Jardim dos Mestres

A deterioração do homem

PENSO que deveria ser de sumo interesse para a maioria de nós observar a deterioração que está solapando o caráter, a estabilidade, a natureza do homem. Essa deterioração se faz notar em todos os níveis de atividade. Neste país, principalmente, ela é muito visível – este país que sempre se supôs muito religioso, por tradição, por herança, e pela constante repetição de certas frases e idéias religiosas. Pode-se observar que, aqui, a deterioração é muito mais profunda, mais generalizada e, aparentemente, muito poucos se preocupam com ela. Os que se preocupam tratam de ressuscitar o passado, de volver às velhas e venerandas tradições, costumes, hábitos e atitudes de pensamento, aos antigos valores. Ou, ainda, buscam uma solução social ou econômica. Como quer que seja, é bem evidente que os que levam a vida a sério, ou se refugiam no passado, em suas velhas idéias visionárias, ou tratam de cultivar um novo conceito, uma nova fórmula, social ou religiosamente.

Vendo-se o que se está passando no mundo, e principalmente neste país, parece-me que o que se faz necessário é uma revolução total na consciência. E não será possível tal revolução, se permanecermos insensatamente apegados a crenças, idéias e conceitos. Não encontraremos saída de nossa confusão, angústia, conflito, pela constante repetição do Gita, do Upanishads e demais livros sagrados; isso poderá levar à hipocrisia, a uma vida de insinceridade, de interminável pregação moral, porém nunca a enfrentar realidades. O que nos cumpre fazer é, segundo me parece, tornar-nos cônscios das condições de nossa existência diária, de nossos infortúnios, nossas angústias, nossa confusão e conflito, e tratar de compreendê-los tão profundamente que possamos lançar uma base adequada, para começar. Não há outra solução. Temos de enfrentar-nos assim como somos e não como deveríamos ser, segundo um certo padrão ou ideal. Temos de ver realmente o que somos e, daí, iniciar a transformação radical.
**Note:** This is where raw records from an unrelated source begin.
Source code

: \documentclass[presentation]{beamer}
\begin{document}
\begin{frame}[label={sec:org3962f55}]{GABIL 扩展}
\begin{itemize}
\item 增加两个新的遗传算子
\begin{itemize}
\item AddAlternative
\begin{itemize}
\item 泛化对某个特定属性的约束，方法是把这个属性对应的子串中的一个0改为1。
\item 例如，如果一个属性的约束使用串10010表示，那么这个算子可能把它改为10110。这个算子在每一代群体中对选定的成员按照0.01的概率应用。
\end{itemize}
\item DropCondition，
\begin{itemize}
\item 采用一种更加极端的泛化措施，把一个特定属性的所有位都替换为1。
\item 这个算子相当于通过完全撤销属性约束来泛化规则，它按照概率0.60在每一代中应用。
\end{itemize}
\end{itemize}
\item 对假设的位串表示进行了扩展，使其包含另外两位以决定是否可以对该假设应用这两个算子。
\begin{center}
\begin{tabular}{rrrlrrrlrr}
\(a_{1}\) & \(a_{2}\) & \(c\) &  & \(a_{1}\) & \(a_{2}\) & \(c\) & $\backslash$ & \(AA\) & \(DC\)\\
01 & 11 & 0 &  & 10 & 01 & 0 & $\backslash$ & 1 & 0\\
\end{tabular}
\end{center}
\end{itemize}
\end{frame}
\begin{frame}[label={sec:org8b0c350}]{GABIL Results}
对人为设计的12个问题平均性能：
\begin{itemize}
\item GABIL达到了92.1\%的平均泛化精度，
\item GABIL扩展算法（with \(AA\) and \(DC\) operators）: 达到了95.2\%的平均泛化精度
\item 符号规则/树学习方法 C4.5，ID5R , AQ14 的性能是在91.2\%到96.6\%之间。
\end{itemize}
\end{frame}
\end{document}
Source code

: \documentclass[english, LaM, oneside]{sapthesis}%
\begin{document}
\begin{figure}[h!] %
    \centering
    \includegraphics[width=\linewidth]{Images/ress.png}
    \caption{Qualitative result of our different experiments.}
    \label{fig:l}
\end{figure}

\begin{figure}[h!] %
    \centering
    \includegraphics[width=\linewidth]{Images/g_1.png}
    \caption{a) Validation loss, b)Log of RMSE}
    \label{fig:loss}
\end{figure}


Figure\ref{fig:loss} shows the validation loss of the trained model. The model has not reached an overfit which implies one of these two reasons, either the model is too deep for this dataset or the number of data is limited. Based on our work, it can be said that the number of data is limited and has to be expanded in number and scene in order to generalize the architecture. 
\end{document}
Direis: “Que efeito ou valor pode ter uma transformação individual? Como poderá isso alterar o curso da existência humana? Que pode um só indivíduo fazer?” – Esta me parece uma pergunta errônea, porque não existe tal coisa – consciência individual; só há consciência, da qual somos uma parte. Um indivíduo pode segregar-se, cercar-se dentro de um determinado espaço chamado “Eu”. Mas esse Eu está relacionado com o todo, esse Eu não é separado. E, com a transformação dessa seção especial, dessa determinada parte, podemos influir na totalidade da consciência. Considero muito importante compreender que não estamos falando de salvação individual ou reforma individual, porém, sim, da necessidade de estarmos conscientes da parte em relação com o todo. Desse percebimento nascerá uma ação que atingirá o todo.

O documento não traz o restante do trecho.